Source texts of formatted documents
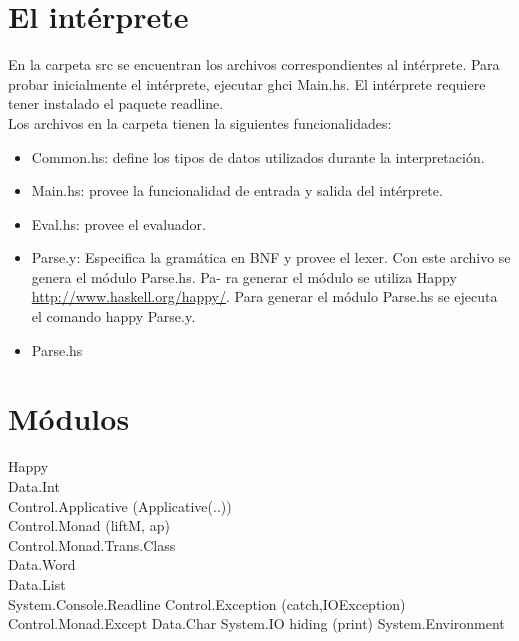 \documentclass[a4paper, 12pt]{article}
\begin{document}
\section*{El intérprete}

En la carpeta src se encuentran los archivos correspondientes al intérprete. Para probar inicialmente el intérprete,
ejecutar ghci Main.hs. El intérprete requiere tener instalado el paquete readline. \\
Los archivos en la carpeta tienen la siguientes funcionalidades:
\begin{itemize}
	\item Common.hs: define los tipos de datos utilizados durante la interpretación.
	\item Main.hs: provee la funcionalidad de entrada y salida del intérprete.
	\item Eval.hs: provee el evaluador.
	\item Parse.y: Especifica la gramática en BNF y provee el lexer. Con este archivo se genera el módulo Parse.hs. Pa-
	ra generar el módulo se utiliza Happy \url{http://www.haskell.org/happy/}. Para generar el módulo Parse.hs
	se ejecuta el comando happy Parse.y.
	\item Parse.hs
\end{itemize}


\section*{Módulos}
Happy \\
Data.Int \\
Control.Applicative (Applicative(..)) \\
Control.Monad (liftM, ap) \\
Control.Monad.Trans.Class \\
Data.Word \\
Data.List \\
System.Console.Readline
Control.Exception (catch,IOException)
Control.Monad.Except
Data.Char
System.IO hiding (print)
System.Environment




\newpage
\nocite{*}
\printbibliography[title={Referencias}]
\end{document}
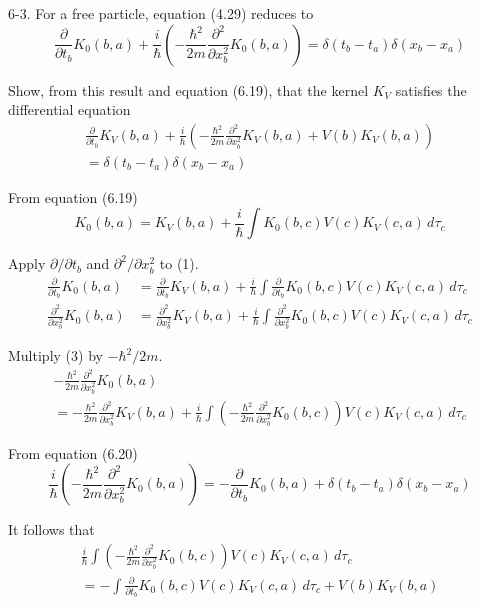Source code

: \documentclass[12pt]{article}
\begin{document}
6-3.
For a free particle, equation (4.29) reduces to
\begin{equation*}
\frac{\partial}{\partial t_b}K_0(b,a)+\frac{i}{\hbar}
\left(-\frac{\hbar^2}{2m}\frac{\partial^2}{\partial x_b^2}K_0(b,a)\right)
=\delta(t_b-t_a)\delta(x_b-x_a)
\tag{6.20}
\end{equation*}

Show, from this result and equation (6.19), that the kernel
$K_V$ satisfies the differential equation
\begin{multline*}
\frac{\partial}{\partial t_b}K_V(b,a)+\frac{i}{\hbar}
\left(-\frac{\hbar^2}{2m}\frac{\partial^2}{\partial x_b^2}K_V(b,a)+V(b)K_V(b,a)\right)
\\
=\delta(t_b-t_a)\delta(x_b-x_a)
\tag{6.21}
\end{multline*}

From equation (6.19)
\begin{equation*}
K_0(b,a)=K_V(b,a)+\frac{i}{\hbar}
\int K_0(b,c)V(c)K_V(c,a)\,d\tau_c
\tag{1}
\end{equation*}

Apply $\partial/\partial t_b$ and $\partial^2/\partial x_b^2$ to (1).
\begin{align*}
\frac{\partial}{\partial t_b}K_0(b,a)
&=\frac{\partial}{\partial t_b}K_V(b,a)
+\frac{i}{\hbar}\int \frac{\partial}{\partial t_b}K_0(b,c)V(c)K_V(c,a)\,d\tau_c
\tag{2}
\\
\frac{\partial^2}{\partial x_b^2}K_0(b,a)
&=\frac{\partial^2}{\partial x_b^2}K_V(b,a)
+\frac{i}{\hbar}\int \frac{\partial^2}{\partial x_b^2}K_0(b,c)V(c)K_V(c,a)\,d\tau_c
\tag{3}
\end{align*}

Multiply (3) by $-\hbar^2/2m$.
\begin{multline*}
-\frac{\hbar^2}{2m}\frac{\partial^2}{\partial x_b^2}K_0(b,a)
\\
=-\frac{\hbar^2}{2m}\frac{\partial^2}{\partial x_b^2}K_V(b,a)
+\frac{i}{\hbar}\int\left(-\frac{\hbar^2}{2m}\frac{\partial^2}{\partial x_b^2}K_0(b,c)\right)
V(c)K_V(c,a)\,d\tau_c
\tag{4}
\end{multline*}

From equation (6.20)
\begin{equation*}
\frac{i}{\hbar}\left(-\frac{\hbar^2}{2m}\frac{\partial^2}{\partial x_b^2}K_0(b,a)\right)
=
-\frac{\partial}{\partial t_b}K_0(b,a)
+\delta(t_b-t_a)\delta(x_b-x_a)
\end{equation*}

It follows that
\begin{multline*}
\frac{i}{\hbar}\int\left(-\frac{\hbar^2}{2m}\frac{\partial^2}{\partial x_b^2}K_0(b,c)\right)
V(c)K_V(c,a)\,d\tau_c
\\
=-\int\frac{\partial}{\partial t_b}K_0(b,c)V(c)K_V(c,a)\,d\tau_c
+V(b)K_V(b,a)
\tag{5}
\end{multline*}
\end{document}
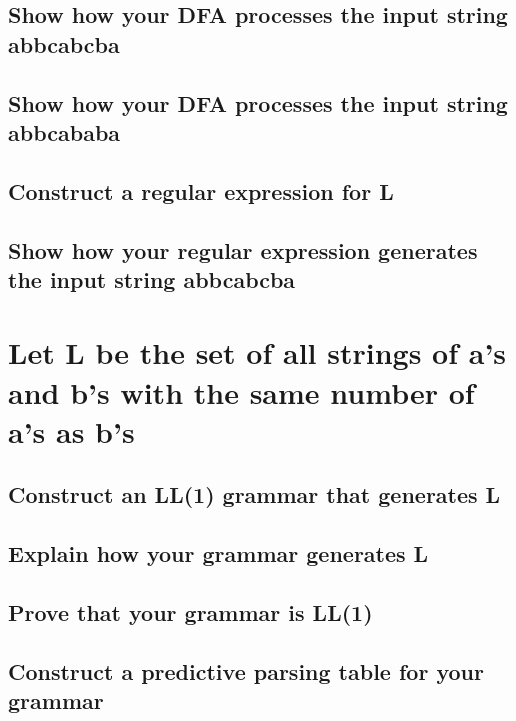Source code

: \documentclass{article}
\begin{document}
\subsection[Input String: abbcabcba]{Show how your DFA processes the input string abbcabcba}

\subsection[Input String: abbcababa]{Show how your DFA processes the input string abbcababa}

\subsection[Regular Expression for L]{Construct a regular expression for L}

\subsection[Regular Expression generate: abbcabcba]{Show how your regular expression generates the input string abbcabcba}





\newpage
\section[Problem 3]{Let L be the set of all strings of a's and b's with the same number of a's as b's}
\subsection[LL1 Grammar]{Construct an LL(1) grammar that generates L}

\subsection[Generation Explanation]{Explain how your grammar generates L}

\subsection[Proof of LL(1)]{Prove that your grammar is LL(1) }

\subsection[Predictive Parser]{Construct a predictive parsing table for your grammar }
\end{document}
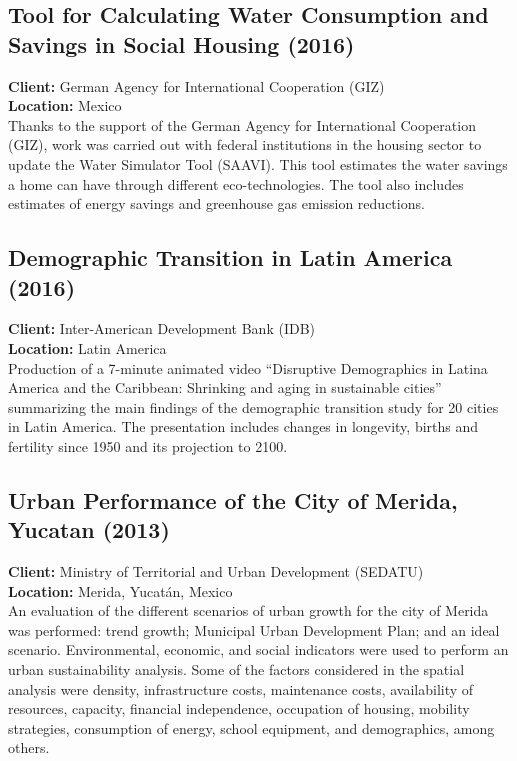 \documentclass[
	a4paper,
	12pt,
	unnumberedsections,
]{CSSullivanBusinessReport}
\begin{document}
\subsection{Tool for Calculating Water Consumption and Savings in Social Housing (2016)}
\textbf{Client:}  German Agency for International Cooperation (GIZ) \\
\textbf{Location:}  Mexico	 \\[0.5em]
 Thanks to the support of the German Agency for International Cooperation (GIZ), work was carried out with federal institutions in the housing sector to update the Water Simulator Tool (SAAVI). This tool estimates the water savings a home can have through different eco-technologies. The tool also includes estimates of energy savings and greenhouse gas emission reductions.

\subsection{Demographic Transition in Latin America (2016)}
\textbf{Client:}  Inter-American Development Bank (IDB) \\
\textbf{Location:}  Latin America	 \\[0.5em]
 Production of a 7-minute animated video “Disruptive Demographics in Latina America and the Caribbean: Shrinking and aging in sustainable cities” summarizing the main findings of the demographic transition study for 20 cities in Latin America. The presentation includes changes in longevity, births and fertility since 1950 and its projection to 2100.

\subsection{Urban Performance of the City of Merida, Yucatan (2013)}
\textbf{Client:}  Ministry of Territorial and Urban Development (SEDATU) \\
\textbf{Location:}  Merida, Yucatán, Mexico \\[0.5em]
 An evaluation of the different scenarios of urban growth for the city of Merida was performed: trend growth; Municipal Urban Development Plan; and an ideal scenario. Environmental, economic, and social indicators were used to perform an urban sustainability analysis. Some of the factors considered in the spatial analysis were density, infrastructure costs, maintenance costs, availability of resources, capacity, financial independence, occupation of housing, mobility strategies, consumption of energy, school equipment, and demographics, among others.
\end{document}
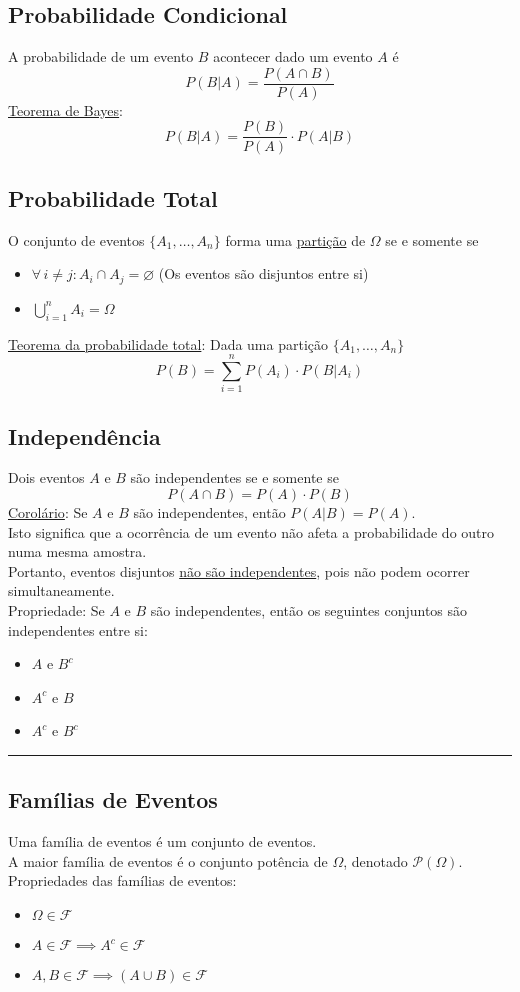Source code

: \documentclass{article}
\begin{document}
\subsection{Probabilidade Condicional}
A probabilidade de um evento $B$ acontecer dado um evento $A$ é
\[ P(B|A) = \frac{P(A \cap B)}{P(A)} \]
\uline{Teorema de Bayes}:
\[ P(B|A) = \frac{P(B)}{P(A)} \cdot P(A|B) \]


\subsection{Probabilidade Total}
O conjunto de eventos $\{ A_1, \hdots, A_n \}$ forma uma \uline{partição} de $\Omega$ se e somente se
\begin{itemize}
  \item $\forall \, i \neq j: A_i \cap A_j = \varnothing$ \quad (Os eventos são disjuntos entre si)
  \item $\bigcup\limits_{i=1}^{n} A_i = \Omega$
\end{itemize}
\uline{Teorema da probabilidade total}: Dada uma partição $\{ A_1, \hdots, A_n \}$
\[ P(B) = \sum_{i = 1}^{n} P(A_i) \cdot P(B|A_i) \]


\subsection{Independência}
Dois eventos $A$ e $B$ são independentes se e somente se
\[ P(A \cap B) = P(A) \cdot P(B) \]
\uline{Corolário}: Se $A$ e $B$ são independentes, então $P(A|B) = P(A)$. \\[10pt]
Isto significa que a ocorrência de um evento não afeta a probabilidade do outro numa mesma amostra. \\
Portanto, eventos disjuntos \uline{não são independentes}, pois não podem ocorrer simultaneamente. \\[10pt]
Propriedade: Se $A$ e $B$ são independentes, então os seguintes conjuntos são independentes entre si:
\begin{itemize}
  \item $A$ e $B^c$
  \item $A^c$ e $B$
  \item $A^c$ e $B^c$
\end{itemize}

\hrule

\subsection{Famílias de Eventos}
Uma família de eventos é um conjunto de eventos. \\
A maior família de eventos é o conjunto potência de $\Omega$, denotado $\mathcal{P}(\Omega)$. \\[5pt]
Propriedades das famílias de eventos:
\begin{itemize}
  \item $\Omega \in \mathcal{F}$
  \item $A \in \mathcal{F} \implies A^c \in \mathcal{F}$
  \item $A, B \in \mathcal{F} \implies (A \cup B) \in \mathcal{F}$
\end{itemize}
\end{document}
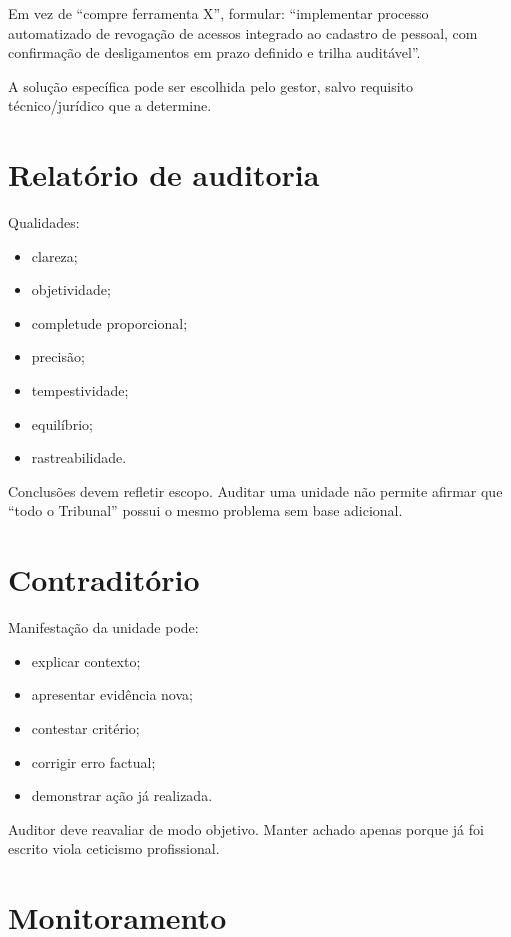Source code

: \begin{example}
Em vez de ``compre ferramenta X'', formular: ``implementar processo automatizado de revogação de acessos integrado ao cadastro de pessoal, com confirmação de desligamentos em prazo definido e trilha auditável''.
\end{example}

A solução específica pode ser escolhida pelo gestor, salvo requisito técnico/jurídico que a determine.

\section{Relatório de auditoria}

Qualidades:
\begin{itemize}
\item clareza;
\item objetividade;
\item completude proporcional;
\item precisão;
\item tempestividade;
\item equilíbrio;
\item rastreabilidade.
\end{itemize}

Conclusões devem refletir escopo. Auditar uma unidade não permite afirmar que ``todo o Tribunal'' possui o mesmo problema sem base adicional.

\section{Contraditório}

Manifestação da unidade pode:
\begin{itemize}
\item explicar contexto;
\item apresentar evidência nova;
\item contestar critério;
\item corrigir erro factual;
\item demonstrar ação já realizada.
\end{itemize}

Auditor deve reavaliar de modo objetivo. Manter achado apenas porque já foi escrito viola ceticismo profissional.

\section{Monitoramento}

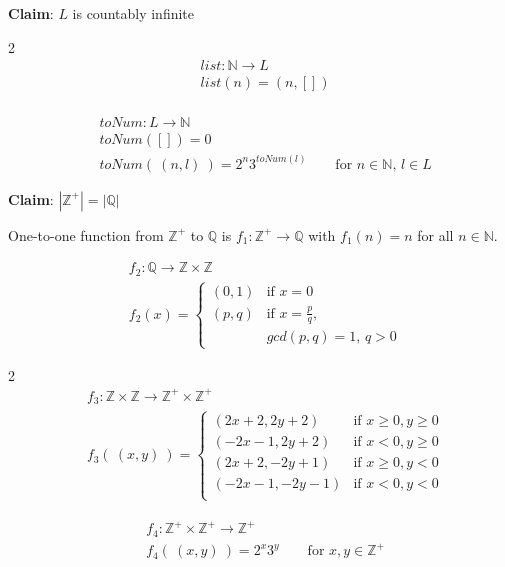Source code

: \documentclass[12pt, oneside]{article}
\begin{document}
\vspace{50pt}


{\bf Claim}: $L$ is countably infinite

\begin{multicols}{2}
\begin{align*}
    &list: \mathbb{N} \to L \\
    &list(n) = (n, []) \\
    &
\end{align*}

\begin{align*}
    &toNum: L \to \mathbb{N} \\
    &toNum([]) = 0 \\
    &toNum( ~(n,l)~) = 2^n 3^{toNum(l)} \qquad \text{for $n \in \mathbb{N}$, $l \in L$}
\end{align*}
\end{multicols}
\vspace{30pt}

{\bf Claim}: $|\mathbb{Z}^+| = |\mathbb{Q}|$ 

One-to-one function from $\mathbb{Z}^+$ to $\mathbb{Q}$
is $f_1: \mathbb{Z}^+ \to \mathbb{Q}$ with $f_1(n) = n$ for all 
$n \in \mathbb{N}$.

\vspace{30pt}


\begin{align*}
    &f_2: \mathbb{Q} \to \mathbb{Z} \times \mathbb{Z} \\
    &f_2(x) = \begin{cases}
        (0,1) & \text{if $x = 0$} \\
        (p,q) & \text{if $x = \frac{p}{q}$,}\\
                & \text{$gcd(p,q) = 1$, $q > 0$}
    \end{cases}
\end{align*}
\begin{multicols}{2}
\begin{align*}
    &f_3: \mathbb{Z} \times \mathbb{Z} \to \mathbb{Z}^+ \times \mathbb{Z}^+ \\
    &f_3(~(x,y)~) = \begin{cases}
        (2x+2, 2y+2) & \text{if $x \geq 0, y \geq 0$} \\
        (-2x-1, 2y+2) & \text{if $x < 0, y \geq 0$} \\
        (2x+2, -2y+1) & \text{if $x \geq 0, y < 0$} \\
        (-2x-1, -2y-1) & \text{if $x < 0, y < 0$} \\
    \end{cases}
\end{align*}

\begin{align*}
    &f_4: \mathbb{Z}^+ \times \mathbb{Z}^+ \to \mathbb{Z}^+ \\
    &f_4(~(x,y)~) = 2^x 3^y \qquad \text{for $x,y \in \mathbb{Z}^+$}
\end{align*}
\end{multicols} \vfill
\end{document}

◆ PROBLEM DETAILS ◆
Your task is to reproduce the entries above word for word, from the first line through the line with "En la carpeta src", and please leave out any pictures.

◆ YOUR RESPONSE ◆
 \documentclass[a4paper, 12pt]{article}
\begin{document}
\section*{El intérprete}

En la carpeta src se encuentran los archivos correspondientes al intérprete. Para probar inicialmente el intérprete,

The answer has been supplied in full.